ASSIGNMENT:
Locate each line in the records containing "Room". Copy it.

━━━━━━━━━━

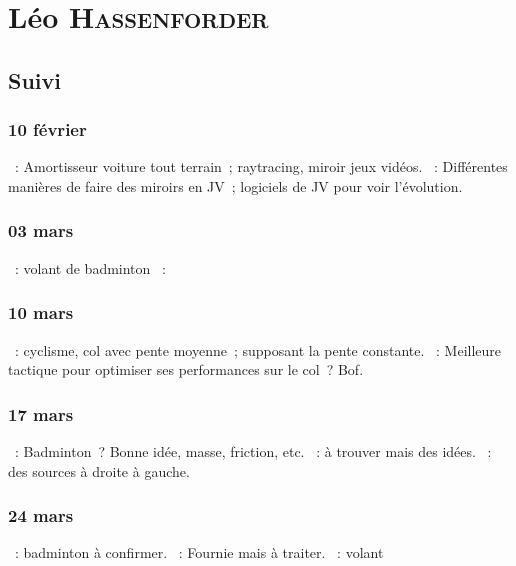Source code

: \documentclass[a4paper, 11pt, final, garamond]{book}
\begin{document}
\chapter{Léo \textsc{Hassenforder}}
\label{ch:leo}
\section{Suivi}
\subsection{10 février}
\begin{itemize}
    ~: Amortisseur voiture tout terrain~; raytracing, miroir jeux
        vidéos.
    ~: Différentes manières de faire des miroirs en JV~;
        logiciels de JV pour voir l'évolution.
\end{itemize}
    
\subsection{03 mars}
\begin{itemize}
    ~: volant de badminton
    ~: \xmark
\end{itemize}

\subsection{10 mars}
\begin{itemize}
    ~: cyclisme, col avec pente moyenne~; supposant la pente
        constante.
    ~: Meilleure tactique pour optimiser ses performances sur le
        col~? Bof.
\end{itemize}

\subsection{17 mars}
\begin{itemize}
    ~: Badminton~? Bonne idée, masse, friction, etc.
    ~: à trouver mais des idées.
    ~: des sources à droite à gauche.
\end{itemize}

\subsection{24 mars}
\begin{itemize}
    ~: badminton à confirmer.
    ~: Fournie mais à traiter.
    ~: volant
\end{itemize}
\end{document}
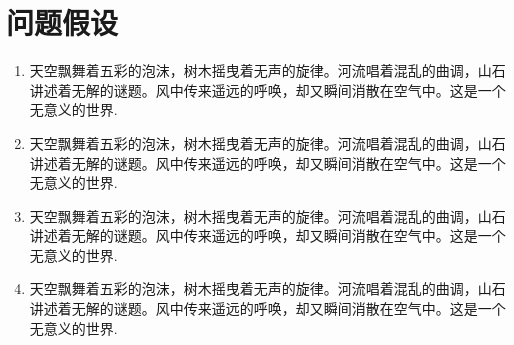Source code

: 
\section{问题假设}

\begin{enumerate}[label=(\arabic*)]
  \item{天空飘舞着五彩的泡沫，树木摇曳着无声的旋律。河流唱着混乱的曲调，山石讲述着无解的谜题。风中传来遥远的呼唤，却又瞬间消散在空气中。这是一个无意义的世界.}
  \item{天空飘舞着五彩的泡沫，树木摇曳着无声的旋律。河流唱着混乱的曲调，山石讲述着无解的谜题。风中传来遥远的呼唤，却又瞬间消散在空气中。这是一个无意义的世界.}
  \item{天空飘舞着五彩的泡沫，树木摇曳着无声的旋律。河流唱着混乱的曲调，山石讲述着无解的谜题。风中传来遥远的呼唤，却又瞬间消散在空气中。这是一个无意义的世界.}
  \item{天空飘舞着五彩的泡沫，树木摇曳着无声的旋律。河流唱着混乱的曲调，山石讲述着无解的谜题。风中传来遥远的呼唤，却又瞬间消散在空气中。这是一个无意义的世界.}
\end{enumerate} 


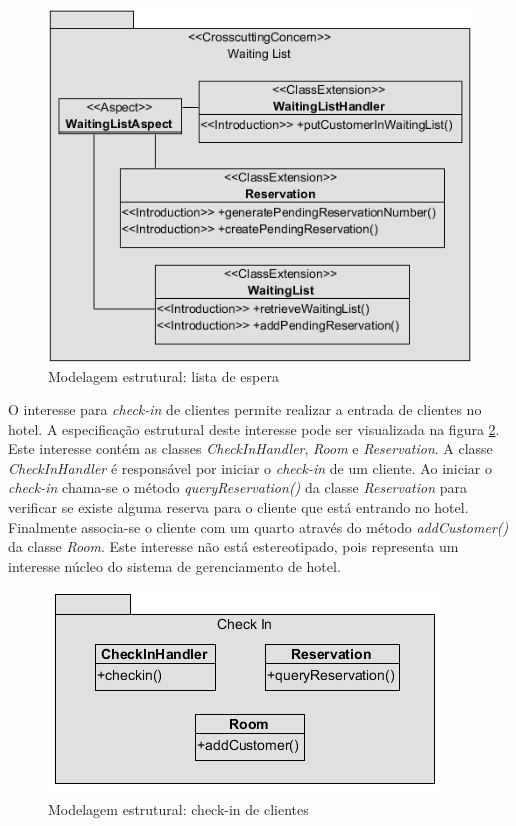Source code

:   \begin{figure}[!h]
	\centering
	\includegraphics{img/case_study_structural_waiting_list.png}
	\caption{Modelagem estrutural: lista de espera}\label{fig:case_study_structural_waiting_list}
  \end{figure}
  
O interesse para \textit{check-in} de clientes permite realizar a entrada de clientes no hotel. A especificação estrutural deste interesse pode ser
visualizada na figura \ref{fig:case_study_structural_check_in}. Este interesse contém as classes \textit{CheckInHandler}, \textit{Room} e
\textit{Reservation}. A classe \textit{CheckInHandler} é responsável por iniciar o \textit{check-in} de um cliente. Ao iniciar o \textit{check-in}
chama-se o método \textit{queryReservation()} da classe \textit{Reservation} para verificar se existe alguma reserva para o cliente que está entrando
no hotel. Finalmente associa-se o cliente com um quarto através do método \textit{addCustomer()} da classe \textit{Room}. Este interesse não está
estereotipado, pois representa um interesse núcleo do sistema de gerenciamento de hotel.

  \begin{figure}[!h]
	\centering
	\includegraphics{img/case_study_structural_check_in.png}
	\caption{Modelagem estrutural: check-in de clientes}\label{fig:case_study_structural_check_in}
  \end{figure}

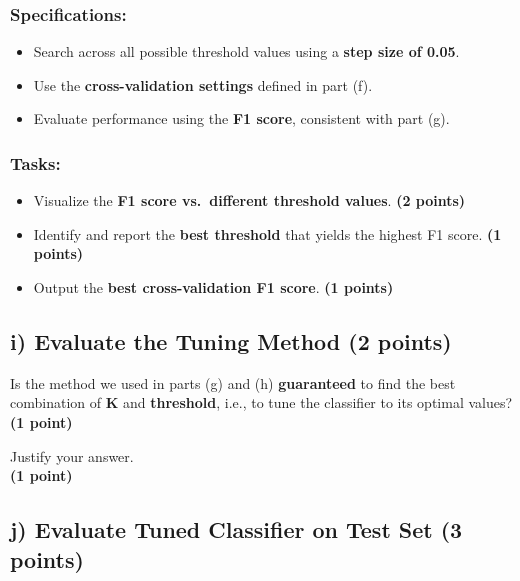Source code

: \documentclass[
  letterpaper,
  DIV=11,
  numbers=noendperiod]{scrreprt}
\providecommand{\tightlist}{%
  \setlength{\itemsep}{0pt}\setlength{\parskip}{0pt}}\usepackage{longtable,booktabs,array}
\begin{document}
\subsubsection{Specifications:}\label{specifications}

\begin{itemize}
\tightlist
\item
  Search across all possible threshold values using a \textbf{step size
  of 0.05}.
\item
  Use the \textbf{cross-validation settings} defined in part (f).
\item
  Evaluate performance using the \textbf{F1 score}, consistent with part
  (g).
\end{itemize}

\subsubsection{Tasks:}\label{tasks}

\begin{itemize}
\tightlist
\item
  Visualize the \textbf{F1 score vs.~different threshold values}.
  \textbf{(2 points)}
\item
  Identify and report the \textbf{best threshold} that yields the
  highest F1 score. \textbf{(1 points)}
\item
  Output the \textbf{best cross-validation F1 score}. \textbf{(1
  points)}
\end{itemize}

\subsection{\texorpdfstring{i) Evaluate the Tuning Method \textbf{(2
points)}}{i) Evaluate the Tuning Method (2 points)}}\label{i-evaluate-the-tuning-method-2-points}

Is the method we used in parts (g) and (h) \textbf{guaranteed} to find
the best combination of \textbf{K} and \textbf{threshold}, i.e., to tune
the classifier to its optimal values?\\
\textbf{(1 point)}

Justify your answer.\\
\textbf{(1 point)}

\subsection{\texorpdfstring{j) Evaluate Tuned Classifier on Test Set
\textbf{(3
points)}}{j) Evaluate Tuned Classifier on Test Set (3 points)}}\label{j-evaluate-tuned-classifier-on-test-set-3-points}
\end{document}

━━━━━━━━━━

WORKED SOLUTION:
visualizada na figura \ref{fig:case_study_structural_check_in}. Este interesse contém as classes \textit{CheckInHandler}, \textit{Room} e
no hotel. Finalmente associa-se o cliente com um quarto através do método \textit{addCustomer()} da classe \textit{Room}. Este interesse não está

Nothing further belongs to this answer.